I think some of my criticism of the theories in the textbook comes out of my time at NYU, reading theory and qualitative & quantitative research—seeing they often are only tangentially related to what’s happening on the ground, in the classroom. Theory was something I read, thought about, and used to help me form my perspective, but not necessarily to guide day-to-day activities because those were always changing based on where my students were in their understanding. Knowing why I was doing something a particular way and not another way was good, but I also needed to not exclude possibilities just because they sat outside my theoretical perspective: for some class or some student, those possibilities might be the ones needed.
So, one thing I have learned, or re-learned, is that a narrow theoretical perspective on something as complicated as how our minds perceive and process information, is not enough to think about, and it is not enough to form hard and fast rules about how to construct online presentations and course materials. At the end of each chapter, the textbook authors always talk about what they do not know about their principles, but they never question their theory, what might be outside it, and how those things might affect their principles. So I have come to embrace the power of doubting this semester, and I feel better able to ask questions about why things are done one way and not another, and to see that advice may come from unsound theories but still be good and or useable advice.
In addition to the monocular theory, one of the other things I worry about is the conflation of learning in different contexts and learning for different reasons/ends. I understand that on-the-job training is a big part of online learning and a big part of the research that has been done to date, but it is not the only kind of learning going on online—and this bears remembering and highlighting. I start to feel uneasy with concepts of learning “efficiency” and overloaded “channels” as though our brains are computers with input and output ports which should all be tweaked and tuned for maximum usage; and I feel particularly uneasy with the use of business metaphors for constructing courses and learning: “leveraging,” “return on investment,” “promote”—these are all terms from the world of commerce, and as metaphors for learning and teaching, they set up some unsavory aspects I am not comfortable with in a liberal arts or higher education setting. Not everything is a skill or a nugget of knowledge that can be tested, objectified, or monetized—not everything is transferable, and this is especially so in the world of liberal studies where learning to reason, to think, to stick with ideas and explore them, to investigate systems and concepts, and to refashion your thinking into something you can share with others, are not straightforward or measurable in the same ways that some online job skills or STEM subjects may be. Learning can be anything but efficient—we need to remember that and help students remember it, so they are not frustrated when things don’t work the first time or even the second, when it takes repeating and multiple failures before something sticks or becomes a part of us—becomes truly deep learning.

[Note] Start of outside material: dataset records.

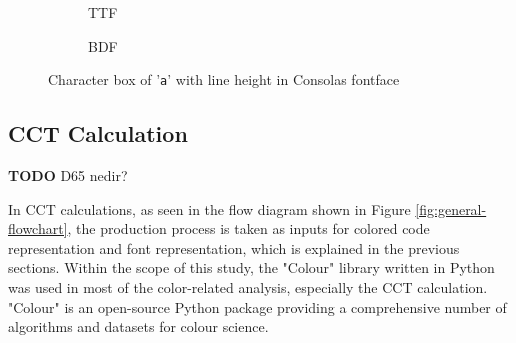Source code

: \documentclass{article}
\begin{document}

\begin{figure}[htbp]
  \begin{subfigure}{0.48\textwidth}
    \centering
    

    \caption{TTF}
    \label{fig:charbox_TTF}
  \end{subfigure}
  \begin{subfigure}{0.48\textwidth}
    \centering

    \caption{BDF}
    \label{fig:charbox_BDF}
  \end{subfigure}

  \caption{Character box of '\texttt{a}' with line height in Consolas fontface}
  \label{fig:charbox}
\end{figure}

\subsection{CCT Calculation}

\textbf{TODO} D65 nedir?

In CCT calculations, as seen in the flow diagram shown in Figure  \ref{fig:general-flowchart}, the production process is
taken as inputs for colored code representation and font representation, which is explained in the previous sections.
Within the scope of this study, the "Colour" library \cite{colour2022package} written in Python was used in most of the
color-related analysis, especially the CCT calculation.  "Colour" is an open-source Python package providing a comprehensive number of algorithms and datasets for colour science.
\end{document}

Which is where I will wrap things up: with frustration and sticking with things. When I was putting the Jing screencast together, I realized my usual level of frustration and anxiety about learning a new technology was quite a bit less than at the beginning of the course when we were learning Google slides. I was thinking maybe it is just a kind of de-sensitivity that comes from repeatedly doing something you are uncomfortable with (like building up mental callouses); and, that may be part of it, but I also realized I can repeatedly fail and re-try, that these technologies or tools are forgiving in that way: I really can just delete and start again (I lost count of the re-tries on Jing). This may seem like an obvious thing, but it wasn’t to me—I have been harboring a fear of the complexities of re-doing something, of not understanding and messing something up in a permanent way, or of having to jerry rig something which isn’t quite right. But, most of these technologies we have learned in this class really do allow you to wipe the slate clean indefinitely until you get the hang of something—and that is an amazing thing!
I think some of my criticism of the theories in the textbook comes out of my time at NYU, reading theory and qualitative & quantitative research—seeing they often are only tangentially related to what’s happening on the ground, in the classroom. Theory was something I read, thought about, and used to help me form my perspective, but not necessarily to guide day-to-day activities because those were always changing based on where my students were in their understanding. Knowing why I was doing something a particular way and not another way was good, but I also needed to not exclude possibilities just because they sat outside my theoretical perspective: for some class or some student, those possibilities might be the ones needed.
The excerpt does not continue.